I’ve noticed people continue to compare Wappler with Pinegrow. It seems like their developers are too, now with the start of a Visual CSS Editor, talk of Foundation support, etc.,

As seen here, with someone requesting and suggesting CSS visual controls like Pinegrow.

Which then quickly brought forth these …

Click image for: Full View

Which so far seems to be included with the “Free” download version, but no bootstrap navbar.


I guess if nothing else:

Its interesting to see all these tools progress and compete with each other, which is good for the consumer. Its nice to see the Wappler developers engaged with their users and community when passing through that forum. But their repeated marketing and superlatives about the product in every sentence is beyond annoying to read.
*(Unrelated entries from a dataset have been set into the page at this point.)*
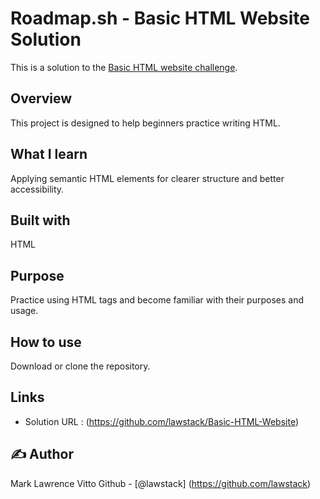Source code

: # Roadmap.sh - Basic HTML Website Solution
This is a solution to the [Basic HTML website challenge](https://roadmap.sh/projects/basic-html-website). 

## Overview
This project is designed to help beginners practice writing HTML.

## What I learn
Applying semantic HTML elements for clearer structure and better accessibility.

## Built with
HTML


## Purpose
Practice using HTML tags and become familiar with their purposes and usage.


## How to use
Download or clone the repository.


## Links
- Solution URL : (https://github.com/lawstack/Basic-HTML-Website)

## ✍️ Author
 Mark Lawrence Vitto
Github - [@lawstack] (https://github.com/lawstack)

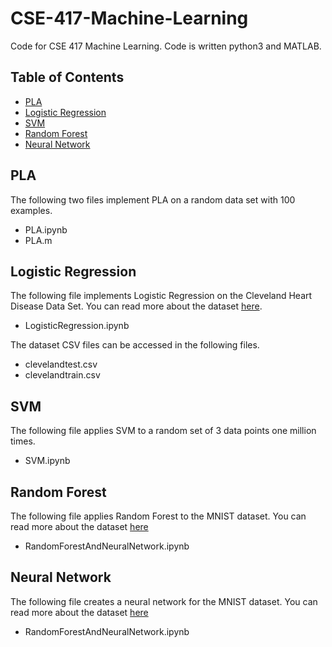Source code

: # CSE-417-Machine-Learning
Code for CSE 417 Machine Learning. Code is written python3 and MATLAB.

## Table of Contents
* [PLA](#PLA)
* [Logistic Regression](#logistic-regression)
* [SVM](#SVM)
* [Random Forest](#random-forest)
* [Neural Network](#neural-network)

## PLA
The following two files implement PLA on a random data set with 100 examples.
* PLA.ipynb
* PLA.m

## Logistic Regression
The following file implements Logistic Regression on the Cleveland Heart Disease Data Set. You can read more about the dataset [here](https://archive.ics.uci.edu/ml/datasets/Heart+Disease).
* LogisticRegression.ipynb

The dataset CSV files can be accessed in the following files.
* clevelandtest.csv
* clevelandtrain.csv

## SVM
The following file applies SVM to a random set of 3 data points one million times.
* SVM.ipynb

## Random Forest
The following file applies Random Forest to the MNIST dataset. You can read more about the dataset [here](http://yann.lecun.com/exdb/mnist/)
* RandomForestAndNeuralNetwork.ipynb

## Neural Network
The following file creates a neural network for the MNIST dataset. You can read more about the dataset [here](http://yann.lecun.com/exdb/mnist/)
* RandomForestAndNeuralNetwork.ipynb
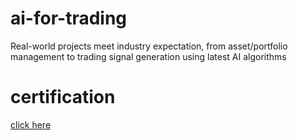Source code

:# ai-for-trading
Real-world projects meet industry expectation, from asset/portfolio management to trading signal generation using latest AI algorithms

# certification
[click here](https://confirm.udacity.com/VPKNA5ME)

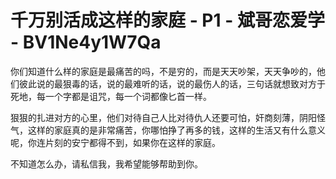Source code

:# 千万别活成这样的家庭 - P1 - 斌哥恋爱学 - BV1Ne4y1W7Qa

你们知道什么样的家庭是最痛苦的吗，不是穷的，而是天天吵架，天天争吵的，他们彼此说的最狠毒的话，说的最难听的话，说的最伤人的话，三句话就想致对方于死地，每一个字都是诅咒，每一个词都像匕首一样。

狠狠的扎进对方的心里，他们对待自己人比对待仇人还要可怕，奸商刻薄，阴阳怪气，这样的家庭真的是非常痛苦，你哪怕挣了再多的钱，这样的生活又有什么意义呢，你连片刻的安宁都得不到，如果你在这样的家庭。

不知道怎么办，请私信我，我希望能够帮助到你。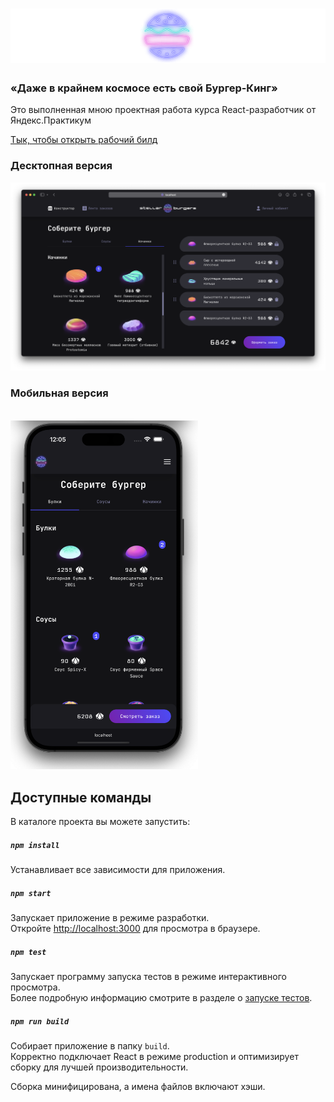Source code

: # ![Stellar Burgers](https://github.com/Gitaristium/stellar-burgers/blob/main/src/images/github/logo.svg)

### «Даже в крайнем космосе есть свой Бургер-Кинг»

Это выполненная мною проектная работа курса React-разработчик от Яндекс.Практикум

[Тык, чтобы открыть рабочий билд](https://gitaristium.github.io/stellar-burgers/)

### Десктопная версия

![](https://github.com/Gitaristium/stellar-burgers/blob/main/src/images/github/screenshot.png)

### Мобильная версия

\
<img src="https://github.com/Gitaristium/stellar-burgers/blob/main/src/images/github/screenshot-mobile.png" width=300/>

## Доступные команды

В каталоге проекта вы можете запустить:

##### `npm install`

Устанавливает все зависимости для приложения.

##### `npm start`

Запускает приложение в режиме разработки.\
Откройте [http://localhost:3000](http://localhost:3000) для просмотра в браузере.

##### `npm test`

Запускает программу запуска тестов в режиме интерактивного просмотра.\
Более подробную информацию смотрите в разделе о [запуске тестов](https://facebook.github.io/create-react-app/docs/running-tests).

##### `npm run build`

Собирает приложение в папку `build`.\
Корректно подключает React в режиме production и оптимизирует сборку для лучшей производительности.

Сборка минифицирована, а имена файлов включают хэши.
Dreamweaver users continue to be disenchanted with its state of progress and direction. While more and more tools seem to be springing up and advancing with features.

:evergreen_tree::hearts:

Looks like Wappler is evolving considerably faster than I’d have expected. I may bite the bullet and download the free trial.
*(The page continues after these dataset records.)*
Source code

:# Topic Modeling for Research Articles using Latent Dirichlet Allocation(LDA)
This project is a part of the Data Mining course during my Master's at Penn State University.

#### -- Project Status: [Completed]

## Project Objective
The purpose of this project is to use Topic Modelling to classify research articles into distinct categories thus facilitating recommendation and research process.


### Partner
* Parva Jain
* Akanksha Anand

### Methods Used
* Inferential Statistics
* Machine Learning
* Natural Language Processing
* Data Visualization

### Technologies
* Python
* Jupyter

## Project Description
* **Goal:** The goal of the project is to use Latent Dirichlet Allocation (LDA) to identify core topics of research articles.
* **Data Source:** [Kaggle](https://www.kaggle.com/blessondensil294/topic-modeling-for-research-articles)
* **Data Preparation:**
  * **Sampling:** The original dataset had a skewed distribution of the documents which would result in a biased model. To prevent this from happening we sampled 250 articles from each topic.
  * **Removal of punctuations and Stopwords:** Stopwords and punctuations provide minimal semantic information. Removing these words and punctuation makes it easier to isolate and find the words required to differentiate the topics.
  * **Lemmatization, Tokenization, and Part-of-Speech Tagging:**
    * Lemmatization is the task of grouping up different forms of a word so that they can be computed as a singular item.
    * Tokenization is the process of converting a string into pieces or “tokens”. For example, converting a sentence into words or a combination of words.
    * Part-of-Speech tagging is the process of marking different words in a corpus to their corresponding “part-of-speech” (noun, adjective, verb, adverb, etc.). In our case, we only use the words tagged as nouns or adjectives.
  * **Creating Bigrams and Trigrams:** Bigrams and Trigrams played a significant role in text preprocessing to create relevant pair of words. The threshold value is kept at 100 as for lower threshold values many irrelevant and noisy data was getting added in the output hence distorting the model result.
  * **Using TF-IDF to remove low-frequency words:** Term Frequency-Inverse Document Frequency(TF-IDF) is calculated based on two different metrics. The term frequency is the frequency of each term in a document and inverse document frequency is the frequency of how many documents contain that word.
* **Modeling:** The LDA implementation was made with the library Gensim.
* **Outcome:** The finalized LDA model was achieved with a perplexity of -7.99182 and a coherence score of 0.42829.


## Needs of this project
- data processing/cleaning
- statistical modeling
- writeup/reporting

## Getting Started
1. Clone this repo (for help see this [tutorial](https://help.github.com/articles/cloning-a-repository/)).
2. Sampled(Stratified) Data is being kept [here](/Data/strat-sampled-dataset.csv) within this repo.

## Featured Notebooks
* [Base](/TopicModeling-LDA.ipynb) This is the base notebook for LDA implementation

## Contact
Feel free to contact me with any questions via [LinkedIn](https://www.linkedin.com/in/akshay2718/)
It seems PG is very well known over there. Eventually, wappler might come up with all the visual tools PG has plus their stuff…Competition logic. Good for users, a pain for companies.

They have actually achieved more in the first year of their existence, than Pinegrow up to v3 offered :slight_smile: excluding the WP support, of course - as the guys at Wappler don’t seem really interested in supporting WP. But who needs WP support when they have all the back-end tools you need to build your own CMS?